Broadcasting from the Ruins

And now, live from the Primary Emergency Operations Center, buried three kilometers beneath what used to be the East Wing of the Earth Unified Council headquarters, it’s the NINTH ANNUAL FAKE NEWS AWARDS!

I just think it’s funny that they’re holding this in a bunker. Again. The East Wing got “accidentally demolished” during last year’s “routine maintenance,” which definitely had nothing to do with the protest camp that had been there for six months. But hey—underground venues are very in this millennium.

Chancellor Morrison took the podium wearing what appeared to be military fatigues, which is interesting because last week he assured the Interstellar Assembly that “militarization of civilian government is a dangerous myth perpetrated by fear-mongers.”

Wait, it gets better.

“These awards celebrate our commitment to transparent governance,” he announced, while literally standing in a classified bunker that officially doesn’t exist. The irony was so thick you could mine it for rare earth elements.

This year’s winners:

Most Creative Truth Interpretation: Earth Network News, for their coverage of the “Martian Weather Incident.” They managed to report on the complete atmospheric processor failure as a “scheduled maintenance event with unexpected precipitation.” Fourteen dead, but hey—unexpected precipitation!

Best Supporting Fiction: Ceres Financial Reports, for convincing three billion people that the credit dilution was actually “economic democratization.” I’m not saying it’s a grift. I’m just reading their quarterly projections aloud.

Lifetime Achievement in Reality Avoidance: The entire Terran Intelligence Bureau, for successfully spending eight hundred billion credits on “threat assessment” while somehow missing every actual threat this decade.

The Chancellor closed with his traditional reminder that “independent media threatens social stability.” This from a man whose administration has had more leaks than a Colony Station’s life support system.

Anyway.

The real award goes to whoever convinced them this ceremony needed to be broadcast system-wide.

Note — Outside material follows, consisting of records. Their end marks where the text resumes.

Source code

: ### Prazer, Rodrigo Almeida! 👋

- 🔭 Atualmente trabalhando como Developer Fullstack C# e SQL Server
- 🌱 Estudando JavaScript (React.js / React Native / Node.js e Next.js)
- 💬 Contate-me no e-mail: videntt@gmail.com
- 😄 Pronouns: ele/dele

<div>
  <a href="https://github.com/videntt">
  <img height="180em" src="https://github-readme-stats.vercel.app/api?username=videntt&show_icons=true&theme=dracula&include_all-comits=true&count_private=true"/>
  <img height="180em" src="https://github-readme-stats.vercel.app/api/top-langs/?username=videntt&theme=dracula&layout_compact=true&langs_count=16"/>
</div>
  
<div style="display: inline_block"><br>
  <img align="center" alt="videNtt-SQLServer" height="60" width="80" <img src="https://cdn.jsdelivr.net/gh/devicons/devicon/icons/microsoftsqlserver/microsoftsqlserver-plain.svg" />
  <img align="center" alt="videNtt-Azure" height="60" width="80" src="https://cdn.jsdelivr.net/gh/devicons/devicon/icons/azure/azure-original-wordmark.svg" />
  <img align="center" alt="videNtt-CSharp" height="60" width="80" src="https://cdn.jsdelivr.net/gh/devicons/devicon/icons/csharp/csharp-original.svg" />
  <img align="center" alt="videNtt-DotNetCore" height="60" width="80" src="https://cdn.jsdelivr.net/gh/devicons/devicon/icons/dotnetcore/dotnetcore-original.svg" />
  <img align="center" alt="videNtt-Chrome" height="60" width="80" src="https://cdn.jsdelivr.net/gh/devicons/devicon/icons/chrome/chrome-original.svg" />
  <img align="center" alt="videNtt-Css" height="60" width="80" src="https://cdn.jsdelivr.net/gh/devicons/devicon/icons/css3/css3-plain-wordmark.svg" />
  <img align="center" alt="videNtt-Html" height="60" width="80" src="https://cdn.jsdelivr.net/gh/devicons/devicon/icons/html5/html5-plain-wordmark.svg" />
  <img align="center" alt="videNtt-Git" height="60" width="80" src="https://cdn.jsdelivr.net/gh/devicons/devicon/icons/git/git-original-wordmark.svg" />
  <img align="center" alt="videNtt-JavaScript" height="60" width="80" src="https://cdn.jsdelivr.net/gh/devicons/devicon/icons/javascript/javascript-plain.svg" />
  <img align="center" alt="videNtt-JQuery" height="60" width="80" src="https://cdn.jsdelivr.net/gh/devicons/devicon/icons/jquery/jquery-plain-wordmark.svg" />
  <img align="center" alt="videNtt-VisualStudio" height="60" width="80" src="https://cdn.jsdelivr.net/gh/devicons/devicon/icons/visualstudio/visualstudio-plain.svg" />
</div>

Three hours of watching officials congratulate themselves for suppressing information about them suppressing information.

And nobody laughed?

Well, almost nobody. I caught at least six Council members checking their neural feeds during the speeches. Probably reading actual news.

They said this ceremony “honors journalistic excellence.” Then they held it in a bunker where independent journalists aren’t allowed. I’ll wait.

Next year they’re considering the moon. “Better acoustics,” apparently. Also no atmosphere to carry dissenting voices, but I’m sure that’s just a coincidence.

Maxwell out—from his own undisclosed location (the office supply closet).